MATERIALS PROVIDED >>
######

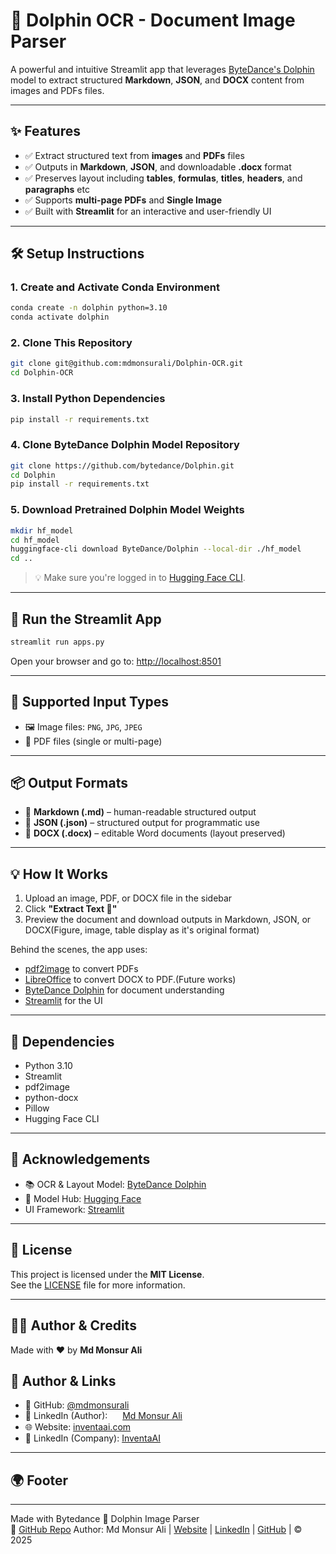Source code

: # 🐬 Dolphin OCR - Document Image Parser

A powerful and intuitive Streamlit app that leverages [ByteDance's Dolphin](https://github.com/bytedance/Dolphin) model to extract structured **Markdown**, **JSON**, and **DOCX** content from images and PDFs files.

---

## ✨ Features

- ✅ Extract structured text from **images** and **PDFs** files  
- ✅ Outputs in **Markdown**, **JSON**, and downloadable **.docx** format  
- ✅ Preserves layout including **tables**, **formulas**, **titles**, **headers**, and **paragraphs**  etc
- ✅ Supports **multi-page PDFs** and **Single Image**  
- ✅ Built with **Streamlit** for an interactive and user-friendly UI  

---

## 🛠️ Setup Instructions

### 1. Create and Activate Conda Environment

```bash
conda create -n dolphin python=3.10
conda activate dolphin
```

### 2. Clone This Repository

```bash
git clone git@github.com:mdmonsurali/Dolphin-OCR.git
cd Dolphin-OCR
```

### 3. Install Python Dependencies

```bash
pip install -r requirements.txt
```

### 4. Clone ByteDance Dolphin Model Repository

```bash
git clone https://github.com/bytedance/Dolphin.git
cd Dolphin
pip install -r requirements.txt
```

### 5. Download Pretrained Dolphin Model Weights

```bash
mkdir hf_model
cd hf_model
huggingface-cli download ByteDance/Dolphin --local-dir ./hf_model
cd ..
```

> 💡 Make sure you're logged in to [Hugging Face CLI](https://huggingface.co/docs/huggingface_hub/quick-start#login).

---

## 🚀 Run the Streamlit App

```bash
streamlit run apps.py
```

Open your browser and go to: [http://localhost:8501](http://localhost:8501)

---

## 📂 Supported Input Types

- 🖼️ Image files: `PNG`, `JPG`, `JPEG`  
- 📄 PDF files (single or multi-page) 

---

## 📦 Output Formats

- 📝 **Markdown (.md)** – human-readable structured output  
- 🧾 **JSON (.json)** – structured output for programmatic use  
- 📄 **DOCX (.docx)** – editable Word documents (layout preserved)

---

## 💡 How It Works

1. Upload an image, PDF, or DOCX file in the sidebar  
2. Click **"Extract Text 📄"**  
3. Preview the document and download outputs in Markdown, JSON, or DOCX(Figure, image, table display as it's original format)

Behind the scenes, the app uses:
- [pdf2image](https://pypi.org/project/pdf2image/) to convert PDFs
- [LibreOffice](https://www.libreoffice.org/) to convert DOCX to PDF.(Future works)
- [ByteDance Dolphin](https://github.com/bytedance/Dolphin) for document understanding
- [Streamlit](https://streamlit.io/) for the UI

---

## 🔧 Dependencies

- Python 3.10  
- Streamlit  
- pdf2image  
- python-docx  
- Pillow   
- Hugging Face CLI  

---

## 🙌 Acknowledgements

- 📚 OCR & Layout Model: [ByteDance Dolphin](https://github.com/bytedance/Dolphin)  
- 🤗 Model Hub: [Hugging Face](https://huggingface.co/ByteDance/Dolphin)  
- UI Framework: [Streamlit](https://streamlit.io/)

---

## 📜 License

This project is licensed under the **MIT License**.  
See the [LICENSE](LICENSE) file for more information.

---

## 👨‍💻 Author & Credits

Made with ❤️ by **Md Monsur Ali**

  
## 👤 Author & Links

- 🔗 GitHub: [@mdmonsurali](https://github.com/mdmonsurali)
- 💼 LinkedIn (Author): <img src="https://cdn.jsdelivr.net/gh/devicons/devicon/icons/linkedin/linkedin-original.svg" width="16" style="vertical-align: middle;"> [Md Monsur Ali](https://www.linkedin.com/in/mdmonsurali/)
- 🌐 Website: [inventaai.com](https://inventaai.com/)
- 🏢 LinkedIn (Company): [InventaAI](https://www.linkedin.com/company/inventaai/)


---

## 🌍 Footer

---

Made with Bytedance 🐬 Dolphin Image Parser  
🔗 [GitHub Repo](https://github.com/bytedance/Dolphin) 
Author: Md Monsur Ali | [Website](https://inventaai.com/) | [LinkedIn](https://www.linkedin.com/company/inventaai/) | [GitHub](https://github.com/mdmonsurali) | © 2025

######

On how many lines of the data does the word "Repository" appear? Reply with the number alone.

2